As an established IT managed services provider, we adopted many principles that remain our trusted guideline to customer excellence.
Our highest priority remains customer satisfaction through early and continuous delivery of useful and usable software. Every early delivery reduced the discrepancy between the set plan and the initial execution. Although the first delivery is crucial to both customer and provider, all subsequent deliveries carry equal importance, must come regularly and without delay.
Any delivery disruptions have the power to erode the delicate relationship between a client and its vendor. We deliver working pieces of software frequently, every week or month, with a shorter timescale preference. If our work in progress reaches a stage where client feedback is possible, we immediately use the opportunity and send it for a review.
Allow late development changes
We welcome changing requirements, even in late development. We also use the Waterfall methodology, but when it comes to doing changes after things are already in full swing, Agile comes to the rescue. Our approach is such that it harnesses the customer’s changes, especially with an apparent competitive advantage. We understand that project success relies on sternly following an approved plan. However, keeping an open mind helps maximize the potential gain or effect. In the business of custom software development, the mere thought of making changes mid-development causes most programmers to hold their heads with both hands. In our work line, potentials for improvement overrule the planned route. In the name of excellence, we readily discuss, approve, and implement late development project changes.
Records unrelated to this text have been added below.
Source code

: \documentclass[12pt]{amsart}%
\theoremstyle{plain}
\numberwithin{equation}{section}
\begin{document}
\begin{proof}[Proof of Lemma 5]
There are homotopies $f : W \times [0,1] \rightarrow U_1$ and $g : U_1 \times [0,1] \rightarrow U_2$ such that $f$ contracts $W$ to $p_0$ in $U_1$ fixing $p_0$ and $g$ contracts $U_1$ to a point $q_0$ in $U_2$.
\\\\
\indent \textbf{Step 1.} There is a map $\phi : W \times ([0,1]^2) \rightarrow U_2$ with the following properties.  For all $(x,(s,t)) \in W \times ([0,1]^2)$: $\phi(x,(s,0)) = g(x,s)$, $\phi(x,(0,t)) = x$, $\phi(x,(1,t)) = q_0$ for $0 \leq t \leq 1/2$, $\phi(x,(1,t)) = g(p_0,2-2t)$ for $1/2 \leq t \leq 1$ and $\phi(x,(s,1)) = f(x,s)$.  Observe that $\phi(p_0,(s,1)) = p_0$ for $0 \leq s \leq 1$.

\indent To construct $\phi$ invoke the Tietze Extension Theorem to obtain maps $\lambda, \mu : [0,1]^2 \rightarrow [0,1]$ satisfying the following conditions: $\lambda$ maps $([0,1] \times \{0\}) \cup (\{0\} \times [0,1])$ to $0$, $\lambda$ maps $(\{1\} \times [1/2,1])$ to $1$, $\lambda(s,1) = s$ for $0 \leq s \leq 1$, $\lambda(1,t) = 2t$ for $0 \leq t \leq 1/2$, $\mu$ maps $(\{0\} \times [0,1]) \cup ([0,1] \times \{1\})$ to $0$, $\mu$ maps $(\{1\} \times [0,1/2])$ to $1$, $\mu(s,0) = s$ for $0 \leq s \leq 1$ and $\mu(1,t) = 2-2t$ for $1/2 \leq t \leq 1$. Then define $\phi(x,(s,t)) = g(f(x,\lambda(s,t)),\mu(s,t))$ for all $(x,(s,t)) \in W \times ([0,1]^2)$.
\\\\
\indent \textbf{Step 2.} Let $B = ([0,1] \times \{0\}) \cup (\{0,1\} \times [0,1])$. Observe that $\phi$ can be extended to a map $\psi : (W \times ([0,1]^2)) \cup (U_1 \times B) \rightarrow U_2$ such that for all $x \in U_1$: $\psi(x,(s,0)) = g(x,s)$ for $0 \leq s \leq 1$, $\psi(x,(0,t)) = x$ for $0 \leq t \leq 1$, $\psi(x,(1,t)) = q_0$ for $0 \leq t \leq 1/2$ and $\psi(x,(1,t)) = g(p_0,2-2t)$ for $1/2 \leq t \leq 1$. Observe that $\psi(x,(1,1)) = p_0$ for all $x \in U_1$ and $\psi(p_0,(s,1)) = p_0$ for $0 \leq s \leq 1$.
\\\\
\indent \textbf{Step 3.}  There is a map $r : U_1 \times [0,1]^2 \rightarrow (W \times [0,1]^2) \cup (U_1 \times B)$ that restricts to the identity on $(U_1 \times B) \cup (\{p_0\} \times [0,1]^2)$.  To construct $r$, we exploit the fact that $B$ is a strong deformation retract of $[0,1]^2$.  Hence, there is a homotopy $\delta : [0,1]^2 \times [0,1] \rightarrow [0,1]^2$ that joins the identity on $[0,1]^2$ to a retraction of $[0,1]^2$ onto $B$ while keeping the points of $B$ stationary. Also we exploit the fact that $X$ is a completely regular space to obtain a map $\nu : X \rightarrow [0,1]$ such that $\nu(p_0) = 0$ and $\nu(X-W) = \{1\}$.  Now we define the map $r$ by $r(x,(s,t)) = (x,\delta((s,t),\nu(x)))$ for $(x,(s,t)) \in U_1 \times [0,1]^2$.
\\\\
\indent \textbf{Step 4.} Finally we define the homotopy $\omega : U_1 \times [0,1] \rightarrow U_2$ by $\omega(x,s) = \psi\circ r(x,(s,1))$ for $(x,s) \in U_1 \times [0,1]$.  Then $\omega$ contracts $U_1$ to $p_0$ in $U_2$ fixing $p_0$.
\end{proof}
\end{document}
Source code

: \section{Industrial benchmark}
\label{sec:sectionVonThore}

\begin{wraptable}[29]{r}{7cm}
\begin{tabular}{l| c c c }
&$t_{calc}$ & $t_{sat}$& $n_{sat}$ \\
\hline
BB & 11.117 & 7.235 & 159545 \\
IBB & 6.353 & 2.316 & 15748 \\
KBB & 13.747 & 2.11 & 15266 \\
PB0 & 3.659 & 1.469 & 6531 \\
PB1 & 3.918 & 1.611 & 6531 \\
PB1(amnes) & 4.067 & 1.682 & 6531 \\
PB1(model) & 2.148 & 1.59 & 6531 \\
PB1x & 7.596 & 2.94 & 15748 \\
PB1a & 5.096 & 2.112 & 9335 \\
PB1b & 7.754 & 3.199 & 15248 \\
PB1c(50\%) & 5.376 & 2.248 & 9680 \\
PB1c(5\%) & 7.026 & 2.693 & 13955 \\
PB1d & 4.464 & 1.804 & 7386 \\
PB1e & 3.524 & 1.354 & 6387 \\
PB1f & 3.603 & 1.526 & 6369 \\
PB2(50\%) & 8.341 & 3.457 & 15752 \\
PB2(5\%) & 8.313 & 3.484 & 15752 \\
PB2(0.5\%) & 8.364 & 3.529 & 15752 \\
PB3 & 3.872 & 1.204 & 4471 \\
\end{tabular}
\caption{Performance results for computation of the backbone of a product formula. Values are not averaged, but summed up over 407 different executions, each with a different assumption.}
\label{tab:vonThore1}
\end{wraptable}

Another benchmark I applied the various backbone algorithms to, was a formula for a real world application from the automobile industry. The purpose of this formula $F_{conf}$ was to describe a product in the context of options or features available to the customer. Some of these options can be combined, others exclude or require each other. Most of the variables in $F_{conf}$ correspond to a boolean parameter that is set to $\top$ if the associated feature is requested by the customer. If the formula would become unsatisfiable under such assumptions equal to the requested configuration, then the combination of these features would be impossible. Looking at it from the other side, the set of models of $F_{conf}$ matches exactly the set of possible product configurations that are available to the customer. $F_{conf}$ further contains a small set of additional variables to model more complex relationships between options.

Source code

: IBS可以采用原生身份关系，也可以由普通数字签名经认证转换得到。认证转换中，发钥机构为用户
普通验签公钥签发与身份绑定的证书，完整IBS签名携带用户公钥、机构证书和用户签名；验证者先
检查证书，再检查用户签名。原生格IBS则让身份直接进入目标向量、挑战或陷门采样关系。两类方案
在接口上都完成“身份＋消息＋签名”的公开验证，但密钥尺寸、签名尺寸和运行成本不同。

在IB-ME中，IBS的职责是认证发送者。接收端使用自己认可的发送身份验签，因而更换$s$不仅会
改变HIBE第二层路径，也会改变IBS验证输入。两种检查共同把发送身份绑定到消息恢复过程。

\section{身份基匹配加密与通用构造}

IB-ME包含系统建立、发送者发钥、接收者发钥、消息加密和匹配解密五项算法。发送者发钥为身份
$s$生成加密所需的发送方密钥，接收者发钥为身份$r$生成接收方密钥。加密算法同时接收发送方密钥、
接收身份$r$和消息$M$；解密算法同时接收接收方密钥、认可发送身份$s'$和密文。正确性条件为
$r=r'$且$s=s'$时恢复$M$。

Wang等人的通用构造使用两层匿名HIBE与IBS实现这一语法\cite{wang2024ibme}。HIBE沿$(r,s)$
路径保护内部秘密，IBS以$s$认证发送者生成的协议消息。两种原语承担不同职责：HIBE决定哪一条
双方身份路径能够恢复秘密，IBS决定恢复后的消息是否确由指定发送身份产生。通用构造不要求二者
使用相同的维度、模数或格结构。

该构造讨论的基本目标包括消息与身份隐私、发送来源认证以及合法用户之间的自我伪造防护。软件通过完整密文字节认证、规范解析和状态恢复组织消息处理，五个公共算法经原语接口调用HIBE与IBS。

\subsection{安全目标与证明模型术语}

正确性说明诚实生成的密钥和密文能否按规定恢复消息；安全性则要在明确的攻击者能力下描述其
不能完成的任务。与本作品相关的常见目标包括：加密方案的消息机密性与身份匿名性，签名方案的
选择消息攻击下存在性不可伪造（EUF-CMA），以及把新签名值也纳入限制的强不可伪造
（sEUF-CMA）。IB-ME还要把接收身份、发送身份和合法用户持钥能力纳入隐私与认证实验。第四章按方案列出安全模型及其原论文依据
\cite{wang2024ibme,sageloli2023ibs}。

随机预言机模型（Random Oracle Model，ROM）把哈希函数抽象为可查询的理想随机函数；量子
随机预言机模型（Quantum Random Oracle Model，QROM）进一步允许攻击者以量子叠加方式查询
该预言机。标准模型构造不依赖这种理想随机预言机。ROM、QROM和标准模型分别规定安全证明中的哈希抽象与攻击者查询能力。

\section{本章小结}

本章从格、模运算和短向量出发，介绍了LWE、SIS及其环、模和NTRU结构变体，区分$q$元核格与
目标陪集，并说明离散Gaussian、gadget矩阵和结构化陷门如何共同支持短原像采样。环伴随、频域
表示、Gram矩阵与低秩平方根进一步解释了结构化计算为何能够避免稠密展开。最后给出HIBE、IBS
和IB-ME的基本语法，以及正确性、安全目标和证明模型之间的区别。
The Right Team for the Right Job
Excellent software products always come from a team effort—our teams of specialist’s range in skills, knowledge, work ethics, and aspirations. Bringing a diverse crowd like this into a common denominator can sometimes seem like the work of magic. Designers have entirely different mindsets than developers, and both taken together are nothing like the business people that become their clients. To make any project a success, everyone must participate throughout all the project phases. With Agile’s simultaneous workflows, our teams work closely together, share accomplishments and problems, and deal with both collectively.
Special projects like best architecture designs always emerge from self-organizing teams. At regular intervals, the team members should reflect on becoming more effective, adjust their behavior, and aim for a better route forward. But the initial requirement is the internal motivation of your team, on an individual level.
Flawless Customer Communication
The most efficient method for conveying information within a development team is face-to-face conversation. We use emails or live chat work as a complementary form of a dialog. However, unless the client determines their favorite communication channel explicitly, face-to-face makes a difference, especially on project milestones.
Your software engineers may be the best professionals on the block, but if they fail to deliver working prototypes, they might as well choose a different calling. We sternly believe that whatever you decide to submit to your customer must be a working tool. It sounds overly simplistic to keep up with project scope and expectations, but it often saves projects that deviate from the desirable or the possible.
Suppose you buy a toaster that doesn’t work. Before you find the opportunity to return or replace it, you are stuck with metal junk. But this is even more valid in software development – the product is practically invisible to the client unless they can interact with a working version, showcasing at least some of the planned functionalities.
Before you present the first operating version, the client’s impression comes solely from what they read in the contract. Having a neatly organized project documentation is more than just a good idea. The prototype must work and match what the customer expected. Prototypes should give a glimpse of the final product without looking unfinished or have some semi-completed functionalities.
Aim for the best, and prepare for the worst
Continuous attention to technical excellence and good design enhances agility. This condition means that specialized experience increases the options you have in front of you dramatically. We noticed that it also promotes essential aspects of personal and professional development. Our Agile manifesto has it clear – the process of getting better never stops.
Project complexity is for the project manager and developers to deal with. Technology is precious for its ability to organize complex processes into an easy-to-use final product. What great apps have in common is their simplicity when it comes to using them. All the under-the-hood action makes it possible, but technology’s complexity remains outside users’ interaction. We have this notion embedded in our mission and never compromise the usability aspect of our projects. Our customer-centric approach prevents us from stepping out of this boundary. Simple is better – this is what we came up with in tech in the first place – to simplify what we already have on our plate.
The role of the Agile approach for project success
Agile promotes sustainable development. The constant and indefinite pace between all participants under its influence is incredible. Sponsors, developers, and users are all groups with entirely different sets of motivations, desires, and expectations. Yet, they coexist in one ecosystem where everyone involved enjoys their benefits and where progress gets rewarded.